“Yeah, I know… I just don’t trust them. I just can’t. They only want one thing and one thing only - and when they don’t get it, they kick your ass to the curb. Sayonara!”
“Not all men are like that…”
“No. Liam isn’t like that,” I tell her, and it hurts to feel his name on my lips. Opening my mouth, I finish the vodka and let the empty bottle slip from my fingers and onto the couch.
“See?” Renee starts, holding both my hands now. “I know that you’ve seen a lot of shit ever since you opened Lust Muscle, but you can’t give up on trust and love.”
“I’m not sure if I can do that…”
“Of course you can! You did it with Liam. You can do it again!” She insists, holding my hands so tight that I feel my fingers growing numb.
“You’re right. But… But… He probably hates me right now. I was such a bitch. And I probably screwed everything up. I need to call him right now and tell him I love him!” I cry out loud, jumping up to my feet and grabbing my phone from the coffee table.
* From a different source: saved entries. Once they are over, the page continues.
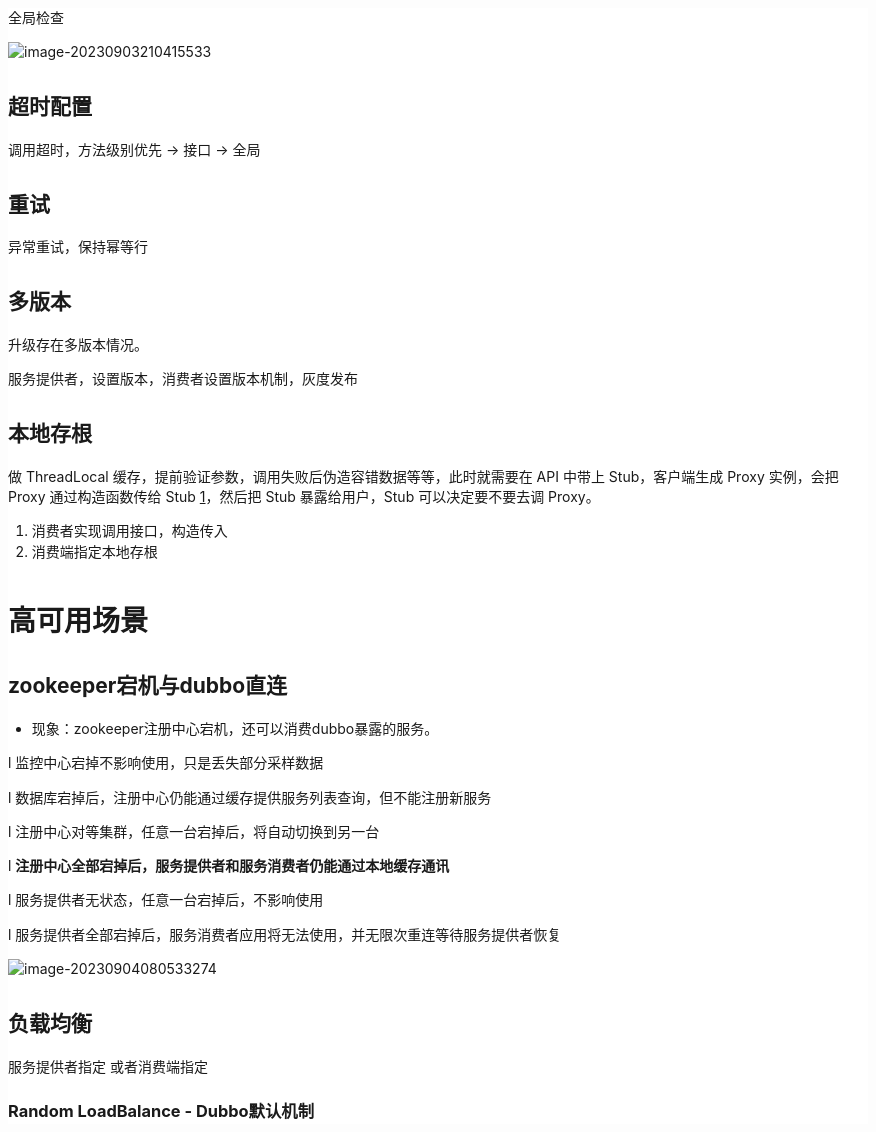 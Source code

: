 全局检查

![image-20230903210415533](https://nq-bucket.oss-cn-shanghai.aliyuncs.com/note_img/image-20230903210415533.png)

## 超时配置

调用超时，方法级别优先 -> 接口 -> 全局

## 重试

异常重试，保持幂等行

## 多版本

升级存在多版本情况。

服务提供者，设置版本，消费者设置版本机制，灰度发布

## 本地存根

做 ThreadLocal 缓存，提前验证参数，调用失败后伪造容错数据等等，此时就需要在 API 中带上 Stub，客户端生成 Proxy 实例，会把 Proxy 通过构造函数传给 Stub [1](https://cn.dubbo.apache.org/zh-cn/overview/mannual/java-sdk/advanced-features-and-usage/service/local-stub/#fn:1)，然后把 Stub 暴露给用户，Stub 可以决定要不要去调 Proxy。

1. 消费者实现调用接口，构造传入
2. 消费端指定本地存根

# 高可用场景

## zookeeper宕机与dubbo直连

- 现象：zookeeper注册中心宕机，还可以消费dubbo暴露的服务。

l 监控中心宕掉不影响使用，只是丢失部分采样数据

l 数据库宕掉后，注册中心仍能通过缓存提供服务列表查询，但不能注册新服务

l 注册中心对等集群，任意一台宕掉后，将自动切换到另一台

l **注册中心全部宕掉后，服务提供者和服务消费者仍能通过本地缓存通讯**

l 服务提供者无状态，任意一台宕掉后，不影响使用

l 服务提供者全部宕掉后，服务消费者应用将无法使用，并无限次重连等待服务提供者恢复

![image-20230904080533274](https://nq-bucket.oss-cn-shanghai.aliyuncs.com/note_img/image-20230904080533274.png)

## 负载均衡

服务提供者指定 或者消费端指定

### **Random LoadBalance** - Dubbo默认机制
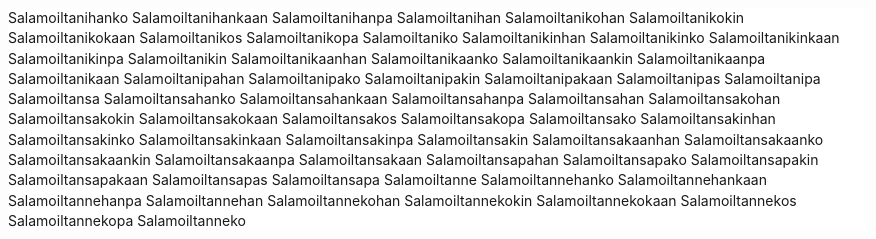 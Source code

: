 Salamoiltanihanko
Salamoiltanihankaan
Salamoiltanihanpa
Salamoiltanihan
Salamoiltanikohan
Salamoiltanikokin
Salamoiltanikokaan
Salamoiltanikos
Salamoiltanikopa
Salamoiltaniko
Salamoiltanikinhan
Salamoiltanikinko
Salamoiltanikinkaan
Salamoiltanikinpa
Salamoiltanikin
Salamoiltanikaanhan
Salamoiltanikaanko
Salamoiltanikaankin
Salamoiltanikaanpa
Salamoiltanikaan
Salamoiltanipahan
Salamoiltanipako
Salamoiltanipakin
Salamoiltanipakaan
Salamoiltanipas
Salamoiltanipa
Salamoiltansa
Salamoiltansahanko
Salamoiltansahankaan
Salamoiltansahanpa
Salamoiltansahan
Salamoiltansakohan
Salamoiltansakokin
Salamoiltansakokaan
Salamoiltansakos
Salamoiltansakopa
Salamoiltansako
Salamoiltansakinhan
Salamoiltansakinko
Salamoiltansakinkaan
Salamoiltansakinpa
Salamoiltansakin
Salamoiltansakaanhan
Salamoiltansakaanko
Salamoiltansakaankin
Salamoiltansakaanpa
Salamoiltansakaan
Salamoiltansapahan
Salamoiltansapako
Salamoiltansapakin
Salamoiltansapakaan
Salamoiltansapas
Salamoiltansapa
Salamoiltanne
Salamoiltannehanko
Salamoiltannehankaan
Salamoiltannehanpa
Salamoiltannehan
Salamoiltannekohan
Salamoiltannekokin
Salamoiltannekokaan
Salamoiltannekos
Salamoiltannekopa
Salamoiltanneko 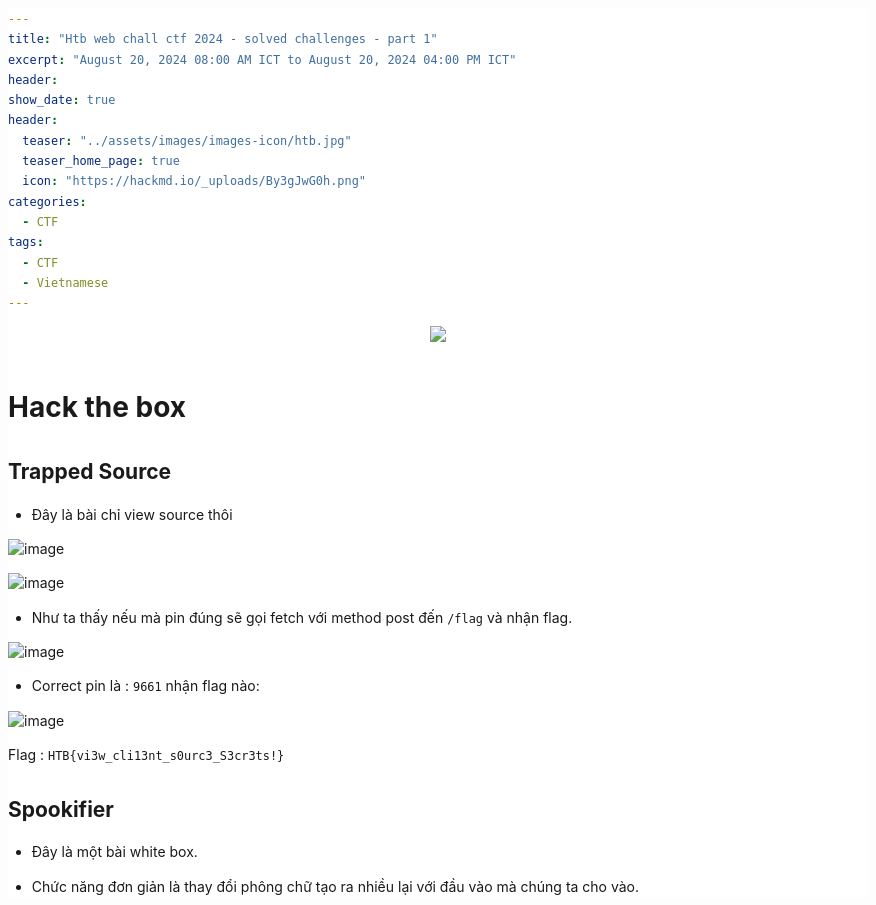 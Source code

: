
 ```yaml
---
title: "Htb web chall ctf 2024 - solved challenges - part 1"
excerpt: "August 20, 2024 08:00 AM ICT to August 20, 2024 04:00 PM ICT"
header:
show_date: true
header:
  teaser: "../assets/images/images-icon/htb.jpg"
  teaser_home_page: true
  icon: "https://hackmd.io/_uploads/By3gJwG0h.png"
categories:
  - CTF
tags:
  - CTF
  - Vietnamese
---
```


<p align="center">
<img src="https://l3mnt2010.github.io/assets/images/images-icon/htb.jpg">
</p>

# Hack the box


## Trapped Source

- Đây là bài chỉ view source thôi

![image](https://hackmd.io/_uploads/SyGGk3RJ0.png)

![image](https://hackmd.io/_uploads/Hyr41h01C.png)


- Như ta thấy nếu mà pin đúng sẽ gọi fetch với method post đến `/flag` và nhận flag.

![image](https://hackmd.io/_uploads/rJl51hCyR.png)


- Correct pin là : `9661` nhận flag nào:

![image](https://hackmd.io/_uploads/SJm3ynRkC.png)

Flag : `HTB{vi3w_cli13nt_s0urc3_S3cr3ts!}`



## Spookifier


- Đây là một bài white box.

- Chức năng đơn giản là thay đổi phông chữ tạo ra nhiều lại với đầu vào mà chúng ta cho vào.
“Cara, I don’t think that’s such a good idea,” Renee says, looking up at me hesitantly, but I barely process what she's trying to tell me. Right now, vodka is fueling my meltdown - as such, instead of acting rationally and putting my phone down, I start scrolling down my contacts list, looking for Liam’s number.
“Alright, this is for the greater good,” Renee says suddenly, going up to her feet as well. Moving as fast as lightning (or maybe I’m just too drunk), she snags the phone out of my hands.
“Give it to me!” I demand, trying to reach for the phone, but she just places her free hand over my face and keeps me at bay.
“You’re too drunk, Cara. You’ll just screw it up even more!” She cries out as I try to wrestle the phone out of her hands. “Call him in the morning!”
“In the morning,” I repeat, submitting to her. Who would’ve said that Renee would end up being the only reasonable person in such a situation? “I’ll call him in the morning.”
“Good girl,” she whispers with a smile, but she tucks my phone inside her purse all the same. Good thinking.
Ah, shit, no wonder I’ve been avoiding love all my life.
Love is hard.
Liam
I pace around my apartment, restless anger and frustration combining in a tense energy I can’t shake no matter how much I want to.
I want to call her, go back to her apartment, anything really as long as I can stop this pressing loneliness from hanging over me. The fight with Cara is like a fucking movie clip playing on repeat in my head over and over and over again. I can’t get it out of my mind.
The things she said. The look on her face. So much pain and heartache there. And I’m feeling it, too. This is exactly why I’ve worked so hard to keep from getting involved with a woman. Nothing can end well if you put your heart on the line. I fucking know better. I’ve spent most of my adult life avoiding this very thing.
Until Cara walked into my life and made me feel things I never thought I’d feel. Want things I never thought I’d want. Things I never knew I was missing until she came along.
Fuck!
I punch my fist into the door frame of the front door as I pass by it for the eight-hundredth time. I need to get the fuck out of here.
Grabbing my keys from the entry table, I storm out the door, taking the stairs because standing still in an elevator might make me lose it completely right now. When I bust through the door of my building onto the busy Manhattan streets, I stride angrily down the sidewalk until I get to my favorite bar.
Grabbing a seat at the bar, I order the most expensive whiskey they have, then tell the bartender to just bring me the whole fucking bottle.
I knock the first glass back like it’s a shot, not even caring that it’s a damn good waste of such a fine drink. Same thing with the second. When the burn settles in my stomach, I slow down, pouring a glass and jostling the ice around while I look around the bar.
Almost immediately, three women smile my way and saunter over to me on six-inch heels, hips swaying in their miniskirts as they bat their fake eyelashes and bite their heavily painted lips. I want to roll my eyes. They’re like slutty versions of Stepford wives. Carbon copies of each other.
How was I so into that shit a week ago? Right now I’m totally disgusted by the sight of them. Only out for a good fuck. To get their claws in Liam Donovan so they can say they fucked me, like some goddamn badge of honor.
Cara’s words come back to me as the cookie cutter skanks sidle up to me, draping themselves all over my body.
The ultimate player.
Liam fucking Donovan, king of the world.